# How do I stop scarfing?



## gravymommy (Jan 4, 2012)

Hi all,

I am a week into Chi bondage and have lots of questions. My biggest one right now is how to I stop Juliet from inhaling her food? I am feeding her ZP (which I hope is good and doesn't turn out down the road to be bad) and she literally chokes herself at feedings because she is eating so fast. You would think it was puppy crack. I break each piece up into fourths because she is so tiny (7 wks old and about a pound.) Any ideas would be helpful.

Thanks in advance,

Amy


----------



## michele (Jan 12, 2009)

Z/P is a great food.My Sheltie is like that,i got a bowl with small poles bits in it so he has to go round the poles to get the food.Some people put a ball in the dish


----------



## gravymommy (Jan 4, 2012)

Michele,

Can you post a pic of the bowl so I can wrap what's left of my brain around it?
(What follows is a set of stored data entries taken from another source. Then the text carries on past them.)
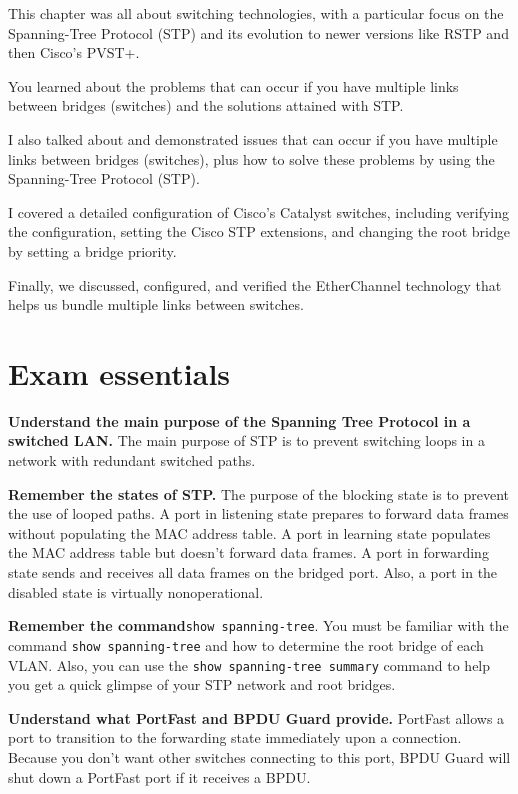 This chapter was all about switching technologies, with a particular focus on the Spanning-Tree Protocol (STP) and its evolution to newer
versions like RSTP and then Cisco's PVST+.

You learned about the problems that can occur if you have multiple links between bridges (switches) and the solutions attained with STP.

I also talked about and demonstrated issues that can occur if you have multiple links between bridges (switches), plus how to solve these
problems by using the Spanning-Tree Protocol (STP).

I covered a detailed configuration of Cisco's Catalyst switches, including verifying the configuration, setting the Cisco STP extensions,
and changing the root bridge by setting a bridge priority.

Finally, we discussed, configured, and verified the EtherChannel technology that helps us bundle multiple links between switches.




\section{Exam essentials}

\textbf{Understand the main purpose of the Spanning Tree Protocol in a
switched LAN.} The main purpose of STP is to prevent switching loops in
a network with redundant switched paths.

\textbf{Remember the states of STP.} The purpose of the blocking state
is to prevent the use of looped paths. A port in listening state
prepares to forward data frames without populating the MAC address
table. A port in learning state populates the MAC address table but
doesn't forward data frames. A port in forwarding state sends and
receives all data frames on the bridged port. Also, a port in the
disabled state is virtually nonoperational.

\textbf{Remember the command}\texttt{show\ spanning-tree}. You must be
familiar with the command \texttt{show\ spanning-tree} and how to
determine the root bridge of each VLAN. Also, you can use the
\texttt{show\ spanning-tree\ summary} command to help you get a quick
glimpse of your STP network and root bridges.

\textbf{Understand what PortFast and BPDU Guard provide.} PortFast
allows a port to transition to the forwarding state immediately upon a
connection. Because you don't want other switches connecting to this
port, BPDU Guard will shut down a PortFast port if it receives a BPDU.

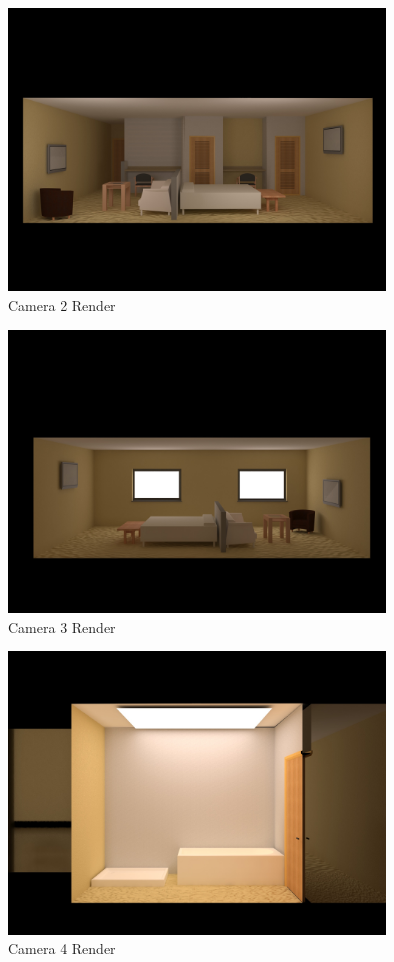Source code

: \begin{figure}[hb]
	\centering
	\includegraphics[width=10cm]{img/HotelRoomCamera2.jpg}
	\caption{Camera 2 Render}
	\label{fig:Cam2}
\end{figure}

\begin{figure}[hb]
	\centering
	\includegraphics[width=10cm]{img/HotelRoomCamera3.jpg}
	\caption{Camera 3 Render}
	\label{fig:Cam3}
\end{figure}

\begin{figure}[hb]
	\centering
	\includegraphics[width=10cm]{img/HotelRoomCamera4.jpg}
	\caption{Camera 4 Render}
	\label{fig:Cam4}
\end{figure}

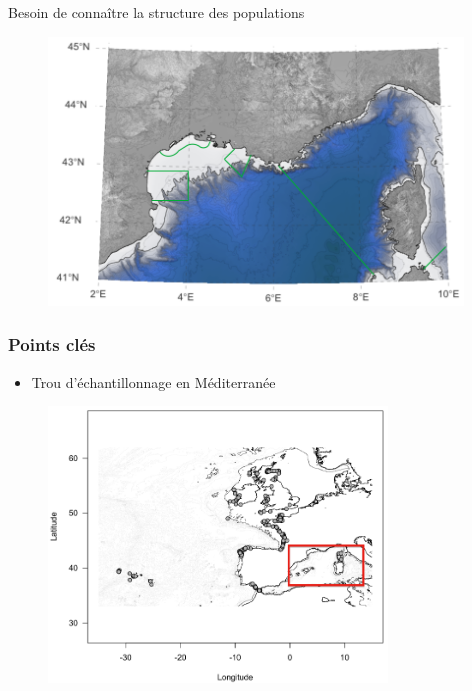 \documentclass[10pt,xcolor=table]{beamer}\usepackage[]{graphicx}\usepackage[]{color}
\begin{document}
\begin{frame}

	
Besoin de connaître la structure des populations

	\begin{figure}
		\begin{center}
		\includegraphics[width=11cm]{CarteAMPvertes}
		\end{center}
	\end{figure}
\end{frame}

\begin{frame}
	\frametitle{Points clés}
	\begin{itemize}
		\item Trou d'échantillonnage en Méditerranée
	\end{itemize}
	
	\begin{figure}
		\begin{center}
		\includegraphics[width=9cm]{ML2}
		\end{center}
	\end{figure}
\end{frame}
\end{document}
Thanks for the quick answer.


----------



## michele (Jan 12, 2009)

Amazon.co.uk: dog feeding bowls
Here it is on Amazon, slow feeder


----------



## gravymommy (Jan 4, 2012)

thanks so much!


----------



## jan896 (Dec 9, 2009)

I used to turn the food bowl upside down adn feed on the bottomside... or they make bowls just for that issue


----------



## gravymommy (Jan 4, 2012)

I think I am going to have to do the poor man's method - feed the little stinker one piece at a time. Can y'all help me figure out how much I should be feeding her? I think I'm giving her enough but maybe that's the problem. She is one pound and I am feeding ZP lamb "jerky". In case I'm way off, I'm gonna see what y'all suggest - thanks in advance.


----------



## jan896 (Dec 9, 2009)

try a Google search for
DOG BOLTING FOOD

there is alot of information


----------



## RavenclawPrefect (Oct 19, 2011)

Just put a tennis ball in her food dish with the food around it. She has to slow down to get it.


----------



## jesuschick (Dec 5, 2010)

Do you add water to the ZP? That seems to slow them some and it helps with digestion. Mine all inhale it as well. I'd really avoid hand feeding. THAT will cause you issues later on.
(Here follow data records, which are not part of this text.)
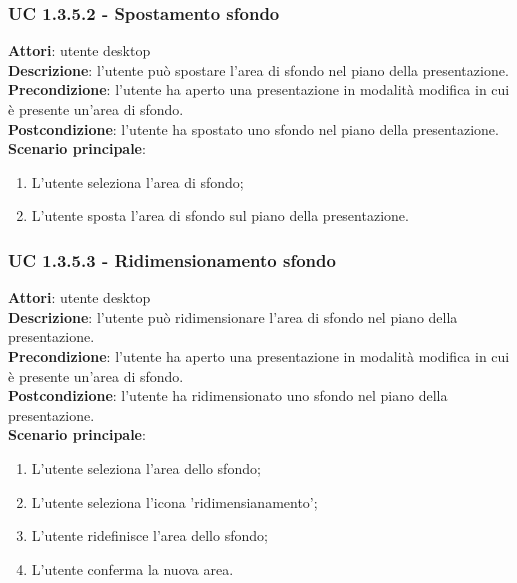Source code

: \subsubsection{UC 1.3.5.2 - Spostamento sfondo}{
	\label{uc1.3.5.2}
	\textbf{Attori}: utente desktop \\
	\textbf{Descrizione}: l'utente può spostare l'area di sfondo nel piano della presentazione. \\
	\textbf{Precondizione}: l'utente ha aperto una presentazione in modalità modifica in cui è presente un'area di sfondo.	\\
	\textbf{Postcondizione}: l'utente ha spostato uno sfondo nel piano della presentazione.	\\
	\textbf{Scenario principale}:
	\begin{enumerate}
		\item L'utente seleziona l'area di sfondo;
		\item L'utente sposta l'area di sfondo sul piano della presentazione.
	\end{enumerate}
}
\subsubsection{UC 1.3.5.3 - Ridimensionamento sfondo}{
	\label{uc1.3.5.3}
	\textbf{Attori}: utente desktop \\
	\textbf{Descrizione}: l'utente può ridimensionare l'area di sfondo nel piano della presentazione. \\
	\textbf{Precondizione}: l'utente ha aperto una presentazione in modalità modifica in cui è presente un'area di sfondo.	\\
	\textbf{Postcondizione}: l'utente ha ridimensionato uno sfondo nel piano della presentazione.	\\
	\textbf{Scenario principale}:
	\begin{enumerate}
		\item L'utente seleziona l'area dello sfondo;
		\item L'utente seleziona l'icona 'ridimensianamento';
		\item L'utente ridefinisce l'area dello sfondo;
		\item L'utente conferma la nuova area.
	\end{enumerate}
}
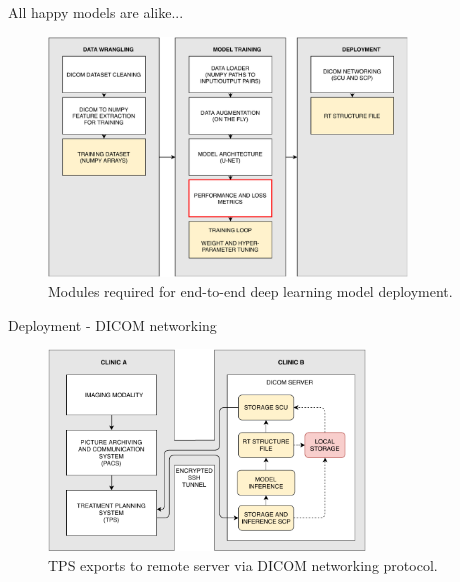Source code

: \documentclass[9pt]{beamer}
\begin{document}
\begin{frame}{All happy models are alike...}
  \begin{figure}
    \includegraphics[width=0.85\textwidth]{images/modules_loss}
    \caption{Modules required for end-to-end deep learning model deployment.}
  \end{figure}
\end{frame}


\begin{frame}{Deployment - DICOM networking}
\begin{figure}
\includegraphics[width=0.75\textwidth]{images/dicom_networking}
\caption{TPS exports to remote server via DICOM networking protocol.}
\end{figure}
\end{frame}
%

\end{document}
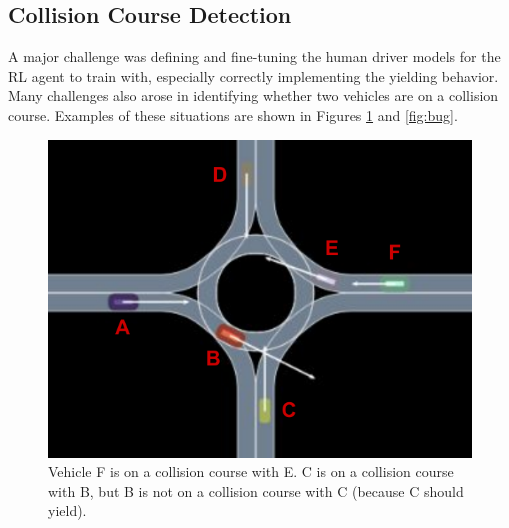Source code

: \documentclass[conference]{IEEEtran}
\begin{document}
\subsection{Collision Course Detection}\label{subs:collision}
A major challenge was defining and fine-tuning the human driver models for the RL agent to train with, especially correctly implementing the yielding behavior. Many challenges also arose in identifying whether two vehicles are on a collision course. Examples of these situations are shown in Figures \ref{fig:collision} and \ref{fig:bug}.

\begin{figure}[h!]
	\centering
\includegraphics[width=0.8\linewidth]{figures/example_roundabout.pdf}
\caption{Vehicle F is on a collision course with E. C is on a collision course with B, but B is not on a collision course with C (because C should yield).}
\label{fig:collision}
\end{figure}
\end{document}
Since she is a puppy you would double her feedings. My ZP booklet says that a 2.2 lb. dog should get 1/3 of a scoop daily. So, since she is 1 pound (and you would double that in regard to her feeding), it would seem that she would get a bit less than 1/3 scoop daily. I would break that up into 3-4 feedings given her age. 
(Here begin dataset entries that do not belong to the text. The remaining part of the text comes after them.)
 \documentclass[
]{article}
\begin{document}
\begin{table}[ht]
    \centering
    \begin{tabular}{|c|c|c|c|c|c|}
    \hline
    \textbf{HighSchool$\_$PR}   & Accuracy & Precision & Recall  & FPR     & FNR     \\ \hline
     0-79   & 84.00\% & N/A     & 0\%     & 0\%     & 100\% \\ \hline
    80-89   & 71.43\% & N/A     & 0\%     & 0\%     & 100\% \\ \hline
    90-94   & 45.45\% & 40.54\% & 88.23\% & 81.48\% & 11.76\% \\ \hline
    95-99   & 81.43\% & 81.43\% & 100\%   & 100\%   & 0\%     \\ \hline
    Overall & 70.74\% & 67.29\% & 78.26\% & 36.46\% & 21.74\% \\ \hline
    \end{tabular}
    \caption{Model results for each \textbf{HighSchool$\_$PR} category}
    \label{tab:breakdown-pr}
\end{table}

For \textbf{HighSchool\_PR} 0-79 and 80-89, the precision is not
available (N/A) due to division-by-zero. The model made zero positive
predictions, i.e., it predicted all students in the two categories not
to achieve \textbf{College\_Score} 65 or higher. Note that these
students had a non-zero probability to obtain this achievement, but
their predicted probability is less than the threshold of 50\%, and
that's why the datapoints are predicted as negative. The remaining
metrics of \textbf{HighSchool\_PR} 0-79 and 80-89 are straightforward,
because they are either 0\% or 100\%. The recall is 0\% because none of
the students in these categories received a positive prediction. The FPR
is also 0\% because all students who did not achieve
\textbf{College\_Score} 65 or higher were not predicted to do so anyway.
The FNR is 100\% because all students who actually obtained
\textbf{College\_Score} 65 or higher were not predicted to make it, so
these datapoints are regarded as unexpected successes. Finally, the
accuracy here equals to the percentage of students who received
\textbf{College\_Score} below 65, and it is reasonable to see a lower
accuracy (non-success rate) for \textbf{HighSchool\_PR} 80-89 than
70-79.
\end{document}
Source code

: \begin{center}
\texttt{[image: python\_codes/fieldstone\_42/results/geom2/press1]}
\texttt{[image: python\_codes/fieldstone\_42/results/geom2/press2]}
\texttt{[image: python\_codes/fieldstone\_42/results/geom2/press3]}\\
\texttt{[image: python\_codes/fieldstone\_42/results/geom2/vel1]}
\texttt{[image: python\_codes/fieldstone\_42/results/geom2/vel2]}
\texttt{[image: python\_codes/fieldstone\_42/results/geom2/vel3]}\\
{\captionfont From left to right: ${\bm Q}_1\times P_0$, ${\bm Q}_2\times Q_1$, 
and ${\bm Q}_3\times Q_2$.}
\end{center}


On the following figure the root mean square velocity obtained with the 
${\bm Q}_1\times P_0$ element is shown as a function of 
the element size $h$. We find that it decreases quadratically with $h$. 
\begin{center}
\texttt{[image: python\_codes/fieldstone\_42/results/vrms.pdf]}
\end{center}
Have you considered puppy formula as a supplement as well?


----------



## flippedstars (Dec 16, 2009)

If I have one that eats too quickly I just spread their meal out on a cookie sheet. They have to pick each piece up; no more inhaling


----------



## gravymommy (Jan 4, 2012)

Thanks all for the input. I was pretty darn close on the food (maybe a tad heavy - 4 kibble thingys or so). Will try the tennis ball. Why would she need a puppy formula? I am confuzzed. I thought you could just increase the amount of caloric intake with a good quality food. Of course, I have been out of the dog game for 14 or so years and it is worlds different now in terms of foods, etc. My head is spinning...


----------



## MiniGrace (Oct 31, 2011)

I add water to the Ziwipeak, enough so that the food is completely covered with water. That slows my dog down and the extra moisture from the water helps kep him from choking.


----------



## jesuschick (Dec 5, 2010)

gravymommy said:


> Thanks all for the input. I was pretty darn close on the food (maybe a tad heavy - 4 kibble thingys or so). Will try the tennis ball. Why would she need a puppy formula? I am confuzzed. I thought you could just increase the amount of caloric intake with a good quality food. Of course, I have been out of the dog game for 14 or so years and it is worlds different now in terms of foods, etc. My head is spinning...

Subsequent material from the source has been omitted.